The service consists of group chats, voice and video calls. Unlike its predecessor, BBMe is not entirely free, lasting for a year before costing $2.49 for six months and requires a BlackBerry Unified Endpoint Manager (UEM) client.

==BBMe for Personal Use==
Initially offered only for enterprise customers, BBMe was opened up to all customers as BBMe for Personal Use in 2019 after the shutting down of the older consumer BlackBerry Messenger service.

On 1 May 2024, BBMe for Personal Use users were notified of their service's discontinuation effective 1 Nov 2024. The service was shut down in November 2024.

==System and software==
From the client to server, messages in BBMe are encrypted using TLS. Each message has its own random encryption public and private key. It uses a FIPS 140-2 certified cryptographic library for generating the keys.

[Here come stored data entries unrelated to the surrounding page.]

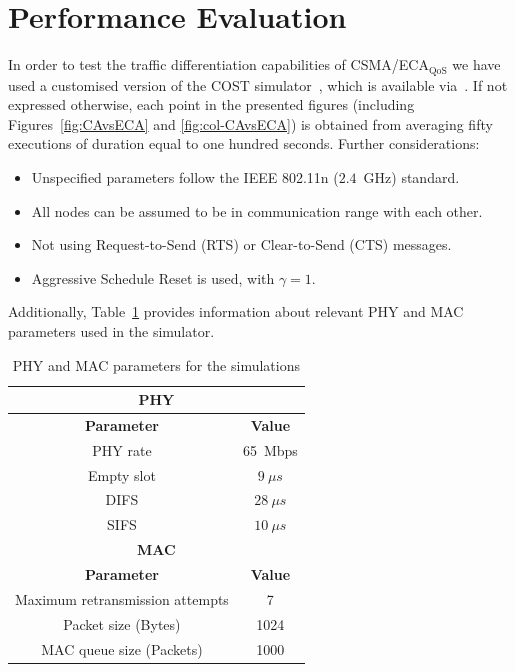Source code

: \section{Performance Evaluation}\label{section4}
In order to test the traffic differentiation capabilities of CSMA/ECA$_{\text{QoS}}$ we have used a customised version of the COST simulator~\cite{COST}, which is available via~\cite{CSMA-ECA-HEW}. If not expressed otherwise, each point in the presented figures (including Figures~\ref{fig:CAvsECA} and \ref{fig:col-CAvsECA}) is obtained from averaging fifty executions of duration equal to one hundred seconds. Further considerations:
	\begin{itemize}
		\item Unspecified parameters follow the IEEE 802.11n ($2.4$~GHz) standard.
		\item All nodes can be assumed to be in communication range with each other.
		\item Not using Request-to-Send (RTS) or Clear-to-Send (CTS) messages.%
		\item Aggressive Schedule Reset is used, with $\gamma=1$.
	\end{itemize}

Additionally, Table~\ref{tab:mac-params} provides information about relevant PHY and MAC parameters used in the simulator.
	\begin{table}
		\centering
		\caption{PHY and MAC parameters for the simulations}
		\label{tab:mac-params}
		\begin{tabular}{|c|c|}
			\hline
			\multicolumn{2}{|c|}{{\bfseries PHY}}\\
			\hline
			{\bfseries Parameter} & {\bfseries Value}\\
			\hline
			PHY rate & 65~Mbps\\
			Empty slot & $9~\mu s$\\
			DIFS & $28~\mu s$\\
			SIFS & $10~\mu s$\\
			\hline
			\multicolumn{2}{|c|}{{\bfseries MAC}}\\
			\hline
			{\bfseries Parameter} & {\bfseries Value}\\
			\hline
			Maximum retransmission attempts & 7\\
			Packet size (Bytes) & 1024\\
			MAC queue size (Packets) & 1000\\
			\hline
		\end{tabular}
	\end{table}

According to BlackBerry Ltd., BBMe complies with the following standards:

- Digital signature FIPS 186-4
- AES symmetric encryption standard FIPS 197
- HMAC standard FIPS 198-1 based on based on SHA2-256
- Cryptographic key generation standard NIST SP 800-133
- Secure Hash standard FIPS 180-4

In addition, it makes use of EC-SPEKE, KDF and One-Pass DH (all National Institute of Standards and Technology algorithm standards) with "256-bit equivalent security".